People frequent cafés not merely to drink but also to think. With an interesting and informative history of coffee and the key western European cafés, the volume demonstrates how space and ideas are connected and how public space can be appropriated and socialised in different ways. The various chapters present the functions, locations, interactions, expressions, and the history of the cultural creation of Europe’s most beloved and historical coffeehouses. The broad time frame from the 18th to early 20th century situates the changing role of coffeehouses.

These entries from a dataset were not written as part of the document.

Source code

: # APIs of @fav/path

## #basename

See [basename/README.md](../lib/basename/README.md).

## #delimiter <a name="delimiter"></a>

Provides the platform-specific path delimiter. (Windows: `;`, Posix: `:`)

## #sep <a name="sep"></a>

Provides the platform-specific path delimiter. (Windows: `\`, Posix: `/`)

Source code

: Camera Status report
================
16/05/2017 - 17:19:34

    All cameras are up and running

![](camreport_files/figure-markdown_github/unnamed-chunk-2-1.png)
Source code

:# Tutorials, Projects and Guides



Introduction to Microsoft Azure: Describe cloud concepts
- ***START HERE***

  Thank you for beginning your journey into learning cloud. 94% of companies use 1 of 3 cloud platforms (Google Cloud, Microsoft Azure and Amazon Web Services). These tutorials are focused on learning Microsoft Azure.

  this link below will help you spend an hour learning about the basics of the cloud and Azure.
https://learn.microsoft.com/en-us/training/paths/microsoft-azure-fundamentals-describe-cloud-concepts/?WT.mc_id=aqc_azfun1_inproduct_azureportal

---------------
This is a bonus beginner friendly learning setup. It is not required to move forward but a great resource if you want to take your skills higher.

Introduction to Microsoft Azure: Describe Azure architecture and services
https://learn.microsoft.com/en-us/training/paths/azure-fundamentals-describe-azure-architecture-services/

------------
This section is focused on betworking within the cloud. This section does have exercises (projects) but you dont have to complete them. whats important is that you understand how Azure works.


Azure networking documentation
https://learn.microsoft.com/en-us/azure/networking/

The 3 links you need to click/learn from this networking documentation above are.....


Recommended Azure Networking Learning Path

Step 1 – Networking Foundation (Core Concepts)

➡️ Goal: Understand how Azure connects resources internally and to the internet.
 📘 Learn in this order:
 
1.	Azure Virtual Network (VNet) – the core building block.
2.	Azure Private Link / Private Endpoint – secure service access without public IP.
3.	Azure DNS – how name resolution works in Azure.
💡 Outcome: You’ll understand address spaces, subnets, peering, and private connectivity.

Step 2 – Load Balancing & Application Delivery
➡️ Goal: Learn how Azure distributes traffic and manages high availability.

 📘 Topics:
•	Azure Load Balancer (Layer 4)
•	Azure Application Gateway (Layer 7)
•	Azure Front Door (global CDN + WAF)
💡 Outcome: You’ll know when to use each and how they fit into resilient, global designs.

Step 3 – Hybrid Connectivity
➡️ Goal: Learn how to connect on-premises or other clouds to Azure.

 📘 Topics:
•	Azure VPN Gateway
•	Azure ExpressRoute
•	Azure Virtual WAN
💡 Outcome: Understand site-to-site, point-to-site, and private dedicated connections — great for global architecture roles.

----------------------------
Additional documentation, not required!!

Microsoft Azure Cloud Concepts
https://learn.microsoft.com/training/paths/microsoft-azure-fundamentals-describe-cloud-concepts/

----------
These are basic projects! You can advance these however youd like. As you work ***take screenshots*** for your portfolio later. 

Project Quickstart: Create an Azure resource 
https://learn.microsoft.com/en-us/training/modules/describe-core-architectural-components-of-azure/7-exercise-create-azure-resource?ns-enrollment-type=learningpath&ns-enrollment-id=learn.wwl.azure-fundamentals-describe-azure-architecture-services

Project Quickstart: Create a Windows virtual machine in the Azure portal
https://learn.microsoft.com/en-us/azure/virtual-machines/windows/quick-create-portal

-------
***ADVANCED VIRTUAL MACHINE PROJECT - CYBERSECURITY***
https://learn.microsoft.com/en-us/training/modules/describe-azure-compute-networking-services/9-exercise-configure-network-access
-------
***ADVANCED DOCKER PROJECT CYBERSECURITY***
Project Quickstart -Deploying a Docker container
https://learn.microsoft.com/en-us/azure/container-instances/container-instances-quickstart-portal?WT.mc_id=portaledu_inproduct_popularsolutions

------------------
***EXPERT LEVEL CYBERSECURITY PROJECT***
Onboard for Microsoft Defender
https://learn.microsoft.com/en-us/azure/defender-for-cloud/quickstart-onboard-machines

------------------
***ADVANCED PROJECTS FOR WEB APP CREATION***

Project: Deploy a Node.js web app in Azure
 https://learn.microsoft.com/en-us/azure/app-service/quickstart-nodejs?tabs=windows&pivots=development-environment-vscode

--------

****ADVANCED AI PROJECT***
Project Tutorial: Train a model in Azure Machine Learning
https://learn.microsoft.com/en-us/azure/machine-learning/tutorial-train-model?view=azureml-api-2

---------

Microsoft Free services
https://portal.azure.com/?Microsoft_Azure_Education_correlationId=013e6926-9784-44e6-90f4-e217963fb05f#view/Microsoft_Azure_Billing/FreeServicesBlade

This is a valuable volume on the social history and evolution of the main hubs of the European coffee scene of the past three centuries. Though the editors have not explained the rationale behind devoting seven chapters to Paris whereas Vienna and all of Italy receive much less attention, it provides a comprehensive introduction for both the layman and specialist. The article-like chapters flow together smoothly and make for an entertaining and accessible read. From social identity movements and resistance to classical music and the advent and spread of popular media, the café’s importance far exceeded serving “the elixir of life”. As the saying goes, much happens over a cup of coffee, and nowhere was it truer than in the lively coffeehouses of Europe.
Bio:
Gaurav Pathania has recently completed his doctoral thesis on student politics in India from JNU, and is currently working on his book on student politics. He has always been interested in writing about cafes and cafe cultures. His first write up was on JNU (Chai) dhaba culture.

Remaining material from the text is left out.